Virtually every activity in the world can be evaluated on two scales Firstly, its physical value, which includes the effort expended to achieve it. The second is its intrinsic value.
This second scale is more subtle and elusive, much easier to ignore amidst the clamor of the first. Yet it is specifically this one that provides a person with long-lasting satisfaction and wellbeing.
In practical terms, while the marathon runner might exalt for a while at the demonstration of their physical achievement alone and the fruit of their self-discipline and vigorous efforts, it won’t compare to their sense of satisfaction if they had run as a way to raise donations for a children’s hospital or other intrinsically worthy cause.
Which itself might pale compared to satisfaction of one who ran even less than twenty-six miles, even at a far slower pace, to carry a feverish toddler, from a jungle village to a hospital where the child’s life was saved.

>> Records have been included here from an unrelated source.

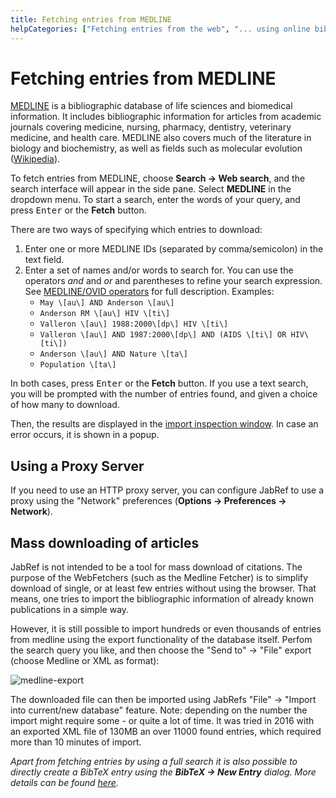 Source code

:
 ```yaml
---
title: Fetching entries from MEDLINE
helpCategories: ["Fetching entries from the web", "... using online bibliographic database"]
---
```


# Fetching entries from MEDLINE

[MEDLINE](https://www.nlm.nih.gov/pubs/factsheets/medline.html) is a bibliographic database of life sciences and biomedical information. It includes bibliographic information for articles from academic journals covering medicine, nursing, pharmacy, dentistry, veterinary medicine, and health care. MEDLINE also covers much of the literature in biology and biochemistry, as well as fields such as molecular evolution ([Wikipedia](https://en.wikipedia.org/wiki/MEDLINE)).


To fetch entries from MEDLINE, choose **Search → Web search**, and the search interface will appear in the side pane. Select **MEDLINE** in the dropdown menu. To start a search, enter the words of your query, and press <kbd>Enter</kbd> or the **Fetch** button.

There are two ways of specifying which entries to download:

1.  Enter one or more MEDLINE IDs (separated by comma/semicolon) in the text field.
2.  Enter a set of names and/or words to search for. You can use the operators *and* and *or* and parentheses to refine your search expression. See [MEDLINE/OVID operators](http://www.ovid.com/site/products/ovidguide/medline.htm) for full description.
  Examples:
    -  `May \[au\] AND Anderson \[au\]`
    -  `Anderson RM \[au\] HIV \[ti\]`
    -  `Valleron \[au\] 1988:2000\[dp\] HIV \[ti\]`
    -  `Valleron \[au\] AND 1987:2000\[dp\] AND (AIDS \[ti\] OR HIV\[ti\])`
    -  `Anderson \[au\] AND Nature \[ta\]`
    -  `Population \[ta\]`

In both cases, press <kbd>Enter</kbd> or the **Fetch** button.
If you use a text search, you will be prompted with the number of entries found, and given a choice of how many to download.

Then, the results are displayed in the [import inspection window](ImportInspectionDialog).
In case an error occurs, it is shown in a popup.

## Using a Proxy Server

If you need to use an HTTP proxy server, you can configure JabRef to use a proxy using the "Network" preferences (**Options → Preferences → Network**).

## Mass downloading of articles

JabRef is not intended to be a tool for mass download of citations.
The purpose of the WebFetchers (such as the Medline Fetcher) is to simplify download of single, or at least few entries without using the browser.
That means, one tries to import the bibliographic information of already known publications in a simple way.

However, it is still possible to import hundreds or even thousands of entries from medline using the export functionality of the database itself.
Perfom the search query you like, and then choose the "Send to" → "File" export (choose Medline or XML as format):

![medline-export](https://cloud.githubusercontent.com/assets/676652/21082470/83635c92-bfdc-11e6-9345-3dd2f356e18f.png)

 The downloaded file can then be imported using JabRefs "File" → "Import into current/new database" feature.
 Note: depending on the number the import might require some - or quite a lot of time.
 It was tried in 2016 with an exported XML file of 130MB an over 11000 found entries, which required more than 10 minutes of import.

 *Apart from fetching entries by using a full search it is also possible to directly create a BibTeX entry using the* ***BibTeX → New Entry*** *dialog. More details can be found [here](MedlinetoBibTeX).*
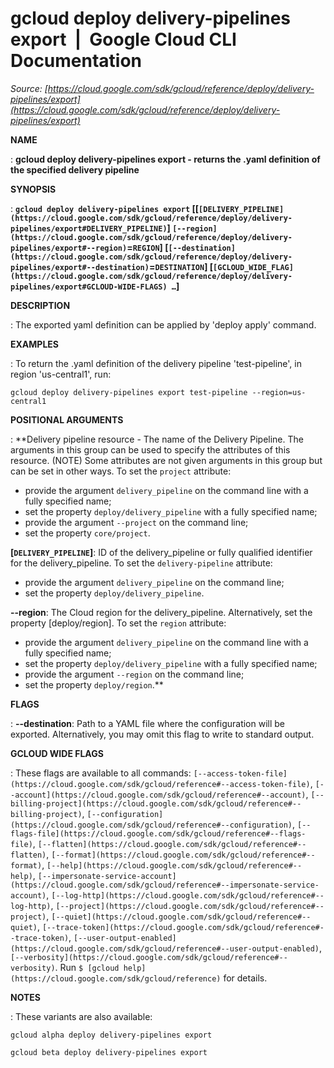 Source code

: # gcloud deploy delivery-pipelines export  |  Google Cloud CLI Documentation

*Source: [https://cloud.google.com/sdk/gcloud/reference/deploy/delivery-pipelines/export](https://cloud.google.com/sdk/gcloud/reference/deploy/delivery-pipelines/export)*

**NAME**

: **gcloud deploy delivery-pipelines export - returns the .yaml definition of the specified delivery pipeline**

**SYNOPSIS**

: **`gcloud deploy delivery-pipelines export` [[`[DELIVERY_PIPELINE](https://cloud.google.com/sdk/gcloud/reference/deploy/delivery-pipelines/export#DELIVERY_PIPELINE)`] `[--region](https://cloud.google.com/sdk/gcloud/reference/deploy/delivery-pipelines/export#--region)`=`REGION`] [`[--destination](https://cloud.google.com/sdk/gcloud/reference/deploy/delivery-pipelines/export#--destination)`=`DESTINATION`] [`[GCLOUD_WIDE_FLAG](https://cloud.google.com/sdk/gcloud/reference/deploy/delivery-pipelines/export#GCLOUD-WIDE-FLAGS) …`]**

**DESCRIPTION**

: The exported yaml definition can be applied by 'deploy apply' command.

**EXAMPLES**

: To return the .yaml definition of the delivery pipeline 'test-pipeline', in
region 'us-central1', run:

```
gcloud deploy delivery-pipelines export test-pipeline --region=us-central1
```

**POSITIONAL ARGUMENTS**

: **Delivery pipeline resource - The name of the Delivery Pipeline. The arguments in
this group can be used to specify the attributes of this resource. (NOTE) Some
attributes are not given arguments in this group but can be set in other ways.
To set the `project` attribute:

- provide the argument `delivery_pipeline` on the command line with a
fully specified name;
- set the property `deploy/delivery_pipeline` with a fully specified
name;
- provide the argument `--project` on the command line;
- set the property `core/project`.

**[`DELIVERY_PIPELINE`]**:
ID of the delivery_pipeline or fully qualified identifier for the
delivery_pipeline.
To set the `delivery-pipeline` attribute:

- provide the argument `delivery_pipeline` on the command line;
- set the property `deploy/delivery_pipeline`.

**--region**:
The Cloud region for the delivery_pipeline. Alternatively, set the property
[deploy/region].
To set the `region` attribute:

- provide the argument `delivery_pipeline` on the command line with a
fully specified name;
- set the property `deploy/delivery_pipeline` with a fully specified
name;
- provide the argument `--region` on the command line;
- set the property `deploy/region`.**

**FLAGS**

: **--destination**:
Path to a YAML file where the configuration will be exported. Alternatively, you
may omit this flag to write to standard output.

**GCLOUD WIDE FLAGS**

: These flags are available to all commands: `[--access-token-file](https://cloud.google.com/sdk/gcloud/reference#--access-token-file)`,
`[--account](https://cloud.google.com/sdk/gcloud/reference#--account)`, `[--billing-project](https://cloud.google.com/sdk/gcloud/reference#--billing-project)`,
`[--configuration](https://cloud.google.com/sdk/gcloud/reference#--configuration)`,
`[--flags-file](https://cloud.google.com/sdk/gcloud/reference#--flags-file)`,
`[--flatten](https://cloud.google.com/sdk/gcloud/reference#--flatten)`, `[--format](https://cloud.google.com/sdk/gcloud/reference#--format)`, `[--help](https://cloud.google.com/sdk/gcloud/reference#--help)`, `[--impersonate-service-account](https://cloud.google.com/sdk/gcloud/reference#--impersonate-service-account)`,
`[--log-http](https://cloud.google.com/sdk/gcloud/reference#--log-http)`,
`[--project](https://cloud.google.com/sdk/gcloud/reference#--project)`, `[--quiet](https://cloud.google.com/sdk/gcloud/reference#--quiet)`, `[--trace-token](https://cloud.google.com/sdk/gcloud/reference#--trace-token)`, `[--user-output-enabled](https://cloud.google.com/sdk/gcloud/reference#--user-output-enabled)`,
`[--verbosity](https://cloud.google.com/sdk/gcloud/reference#--verbosity)`.
Run `$ [gcloud help](https://cloud.google.com/sdk/gcloud/reference)` for details.

**NOTES**

: These variants are also available:

```
gcloud alpha deploy delivery-pipelines export
```

```
gcloud beta deploy delivery-pipelines export
``` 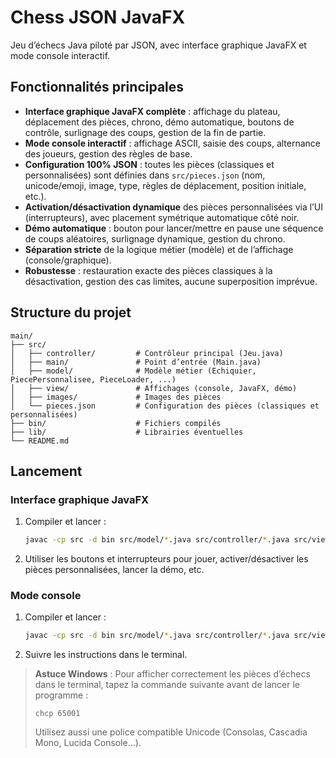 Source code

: # Chess JSON JavaFX

Jeu d’échecs Java piloté par JSON, avec interface graphique JavaFX et mode console interactif.

## Fonctionnalités principales

- **Interface graphique JavaFX complète** : affichage du plateau, déplacement des pièces, chrono, démo automatique, boutons de contrôle, surlignage des coups, gestion de la fin de partie.
- **Mode console interactif** : affichage ASCII, saisie des coups, alternance des joueurs, gestion des règles de base.
- **Configuration 100% JSON** : toutes les pièces (classiques et personnalisées) sont définies dans `src/pieces.json` (nom, unicode/emoji, image, type, règles de déplacement, position initiale, etc.).
- **Activation/désactivation dynamique** des pièces personnalisées via l’UI (interrupteurs), avec placement symétrique automatique côté noir.
- **Démo automatique** : bouton pour lancer/mettre en pause une séquence de coups aléatoires, surlignage dynamique, gestion du chrono.
- **Séparation stricte** de la logique métier (modèle) et de l’affichage (console/graphique).
- **Robustesse** : restauration exacte des pièces classiques à la désactivation, gestion des cas limites, aucune superposition imprévue.

## Structure du projet

```
main/
├── src/
│   ├── controller/         # Contrôleur principal (Jeu.java)
│   ├── main/               # Point d’entrée (Main.java)
│   ├── model/              # Modèle métier (Echiquier, PiecePersonnalisee, PieceLoader, ...)
│   ├── view/               # Affichages (console, JavaFX, démo)
│   ├── images/             # Images des pièces
│   └── pieces.json         # Configuration des pièces (classiques et personnalisées)
├── bin/                    # Fichiers compilés
├── lib/                    # Librairies éventuelles
└── README.md
```

## Lancement

### Interface graphique JavaFX

1. Compiler et lancer :
   ```sh
   javac -cp src -d bin src/model/*.java src/controller/*.java src/view/*.java && java -cp bin main.Main
   ```
2. Utiliser les boutons et interrupteurs pour jouer, activer/désactiver les pièces personnalisées, lancer la démo, etc.

### Mode console

1. Compiler et lancer :
   ```sh
   javac -cp src -d bin src/model/*.java src/controller/*.java src/view/*.java && java -cp bin controller.Jeu
   ```
2. Suivre les instructions dans le terminal.

> **Astuce Windows** :
> Pour afficher correctement les pièces d’échecs dans le terminal, tapez la commande suivante avant de lancer le programme :
> 
>     chcp 65001
> 
> Utilisez aussi une police compatible Unicode (Consolas, Cascadia Mono, Lucida Console…).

CHAMPS OR CHUMPS – OUR CHOICE
These are things that don’t make it into Guinness, nor do the everyday ‘small’ things we all do, like refraining from snapping at a family member, returning excess change at the supermarket, or greeting a downtrodden person with a smile.
But these are the things that truly deserve accolades, fulfill our urge for greatness, and leave a perhaps invisible but lasting mark on the world and on the timeless spiritual essence of our souls.
How to determine the intrinsic value of a given activity is a discussion of its own. But one thing for sure, without that intrinsic component, even the greatest record-breaking accomplishments are likely to eventually leave us feeling ‘off the record’.